Memed Chumaedi: sangat massif melakukan road show. (Foto: Dokumen Tangerangnet.com) |
Oleh Memed Chumaedi
DENGAN segala
dinamikanya Pemilihan Kepala Daerah
(Pilkada) 2018 di Kota
Tangerang perlu dimaklumi, dinamika politik berjalan ketika supporting ada dan
demandnya muncul.
Supporting atau dorongan itu ada ketika publik dan partai
politik sebangun dalam persepsi untuk mendorong kandidat yang dianggap pantas untuk memimpin Kota
Tangerang.
Demand
atau tuntutan itu muncul pada saat kondisi
faktual Kota Tangerang membutuhkan figur yang layak dibanggakan oleh warga masyarakat Kota Tangerang.
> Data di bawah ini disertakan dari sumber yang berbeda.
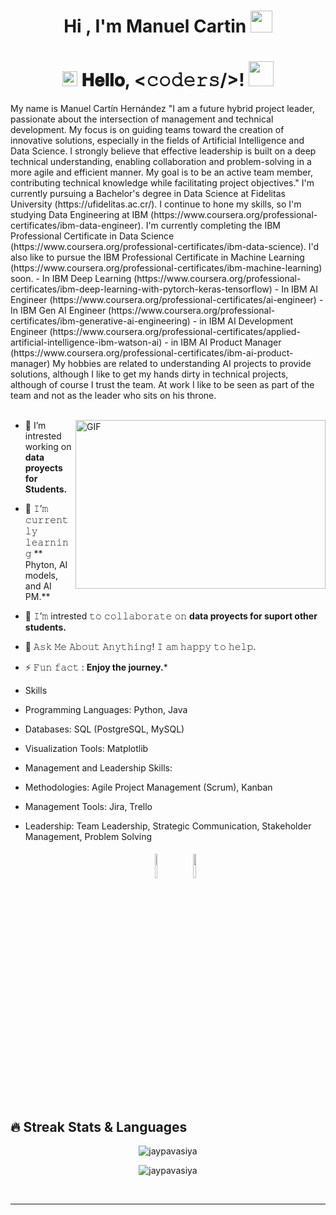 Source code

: <h1 align="center">Hi , I'm Manuel Cartin <img src="https://media.giphy.com/media/hvRJCLFzcasrR4ia7z/giphy.gif" width="35"></h1>

 
</h1>
<h1 align="center">
  <img src="GIF/Earth.gif" width="24px">
  𝐇𝐞𝐥𝐥𝐨, &lt;𝚌𝚘𝚍𝚎𝚛𝚜/&gt;!
  <img src="GIF/Hi.gif" width="40px" />
</h1>
My name is Manuel Cartín Hernández "I am a future hybrid project leader, passionate about the intersection of management and technical development. My focus is on guiding teams toward the creation of innovative solutions, especially in the fields of Artificial Intelligence and Data Science. I strongly believe that effective leadership is built on a deep technical understanding, enabling collaboration and problem-solving in a more agile and efficient manner. My goal is to be an active team member, contributing technical knowledge while facilitating project objectives."
I'm currently pursuing a Bachelor's degree in Data Science at Fidelitas University (https://ufidelitas.ac.cr/). I continue to hone my skills, so I'm studying Data Engineering at IBM (https://www.coursera.org/professional-certificates/ibm-data-engineer). I'm currently completing the IBM Professional Certificate in Data Science (https://www.coursera.org/professional-certificates/ibm-data-science). I'd also like to pursue the IBM Professional Certificate in Machine Learning (https://www.coursera.org/professional-certificates/ibm-machine-learning) soon. - In IBM Deep Learning (https://www.coursera.org/professional-certificates/ibm-deep-learning-with-pytorch-keras-tensorflow)
- In IBM AI Engineer (https://www.coursera.org/professional-certificates/ai-engineer)
- In IBM Gen AI Engineer (https://www.coursera.org/professional-certificates/ibm-generative-ai-engineering)
- in IBM AI Development Engineer (https://www.coursera.org/professional-certificates/applied-artificial-intelligence-ibm-watson-ai)
- in IBM AI Product Manager (https://www.coursera.org/professional-certificates/ibm-ai-product-manager)
My hobbies are related to understanding AI projects to provide solutions, although I like to get my hands dirty in technical projects, although of course I trust the team. At work I like to be seen as part of the team and not as the leader who sits on his throne.
<br/>
<br/>

<p><img align="right" top="500" height="270" width="400" alt="GIF" src="https://github.com/sharif-islam96403/sharif-islam96403/blob/main/CatCode.gif">
</td>
<td width="50%" align="left">


- 🔭 I’m intrested working on **data proyects for Students.**
- 🌱 𝙸’𝚖 𝚌𝚞𝚛𝚛𝚎𝚗𝚝𝚕𝚢 𝚕𝚎𝚊𝚛𝚗𝚒𝚗𝚐 ** Phyton, AI models, and AI PM.**
- 👯 𝙸’𝚖 intrested 𝚝𝚘 𝚌𝚘𝚕𝚕𝚊𝚋𝚘𝚛𝚊𝚝𝚎 𝚘𝚗 **data proyects for suport other students.**
- 💬 𝙰𝚜𝚔 𝙼𝚎 𝙰𝚋𝚘𝚞𝚝 𝙰𝚗𝚢𝚝𝚑𝚒𝚗𝚐! 𝙸 𝚊𝚖 𝚑𝚊𝚙𝚙𝚢 𝚝𝚘 𝚑𝚎𝚕𝚙.
- ⚡ 𝙵𝚞𝚗 𝚏𝚊𝚌𝚝 : **Enjoy the journey.***
- Skills
- Programming Languages: Python, Java
- Databases: SQL (PostgreSQL, MySQL)
- Visualization Tools: Matplotlib
- Management and Leadership Skills:
- Methodologies: Agile Project Management (Scrum), Kanban
- Management Tools: Jira, Trello
- Leadership: Team Leadership, Strategic Communication, Stakeholder Management, Problem Solving
 
  <p align="center">
	<img width="10%" style="padding:5px" src="https://img.icons8.com/color/144/000000/java-coffee-cup-logo.png"/>
	<img width="10%" style="padding:5px" src="https://img.icons8.com/color/144/000000/python.png"/>
</p>

## 🔥 Streak Stats & Languages
<p align="center"><img src="https://github-readme-streak-stats.herokuapp.com/?user=ManuelCartin&theme=algolia" alt="jaypavasiya" /></p>
<p align="center"><img src="https://github-readme-stats.vercel.app/api/top-langs/?username=ManuelCartin&theme=algolia&layout=compact" alt="jaypavasiya" /></p>

<br>
<hr/>

<br/>
<br/>

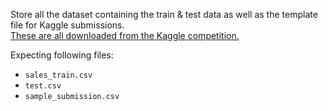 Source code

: Store all the dataset containing the train & test data as well as the
template file for Kaggle submissions.  
[These are all downloaded from the Kaggle competition.](https://www.kaggle.com/c/competitive-data-science-predict-future-sales/data)

Expecting following files:
+ `sales_train.csv`
+ `test.csv`
+ `sample_submission.csv`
Dalam teori sistem politik, supporting dan demand masuk
dalam INPUT yang diperlukan
adalah prosesnya dan mengeluarkan OUTPUT.
Supporting
dan demand membutuhkan proses, dalam politik maka ada proses politik, dengan
pelbagai cara untuk menjalankan proses politik, dimulai dari sosialisasi, lobby
kunjungan plus silaturahmi.
Kondisi “proses” inilah yang dibutuhkan hari ini di Kota Tangerang. Kandidat berjibaku
melakukan komunikasi ke partai politik untuk mencari dukungan partai politik, baik Arief Rachdiono Wismansyah yang kini menjabat
sebagai Walikota Tangerang, maupun Sachrudin yang juga Wakil
Walikota Tangerang hingga hari
ini belum mendapatkan dukungan penuh. Arief merasa
pede dengan hasil survei terkait popularitas dan elektabilitasnya dan Sachrudin
merasa pede juga bahwa dialah yang
sudah mendapatkan dukungan resmi dari Dewan Pimpinan Pusat (DPP) Partai Golkar.
Lawan Tak Sebanding
Landscape Pilkada di Kota Tangerang mudah ditebak, dan tebak-tebakan
sudah pasti benar. Jika dalam survei kita sebar angket 10, dengan pertanyaan
siapakah yg memenangkan kontestasi Pilkada Kota Tangerang? Sangat besar
kemungkinan jawaban dari 10 responden tersebut 8 orang menjawab; Arieflah yang akan memenangkan kontestasi tersebut.
Penulis tidak perlu menyebut detil terkait indikator kemenangan
tersebut, yang pasti bahwa
kekuatan tak sebanding itu sangat kentara betul di lapangan. Arief sangat
massif melakukan road show untuk mengenalkan keberhasilannya memimpin, berbeda
dengan Sachrudin yang cenderung pasif hanya cenderung
menunggu dewi fortuna.
Banyak faktor yang
merundung pasifnya Sachrudin,
syahwat politik tak
menentulah yang menjadi
takdirnya dalam politik. Dan bisa terjadi pada kondisi riil Sachrudin yang juga sebagai Ketua Dewan
Pimpinan Daerah (DPD) Golkar Kota Tangerang tergerus oleh arus ketidakpercayaan partai
terhadapnya yang akhirnya
tersalip oleh kader Golkar lainnya untuk menggantikan posisinya sebagai kandidat. Dan Sachrudin harus belajar banyak terkait
fenomena politik Golkar di Jawa Barat.
Lawan tak
sebandinglah yang
menyimpulkan tulisan ringan ini untuk memantik syahwat politik Golkar dengan guyonan “nafsu
besar, tindakan kurang” dan Sachrudin
harus belajar menjadi muda dengan keajegan meraih mimpi kekuasaan dengan cara yang apik. ***
Penulis adalah:
Dosen pada Fakultas Ilmu Sosial dan Politik (FISIP),
Universitas Muhammadiyah Tangerang (UMT).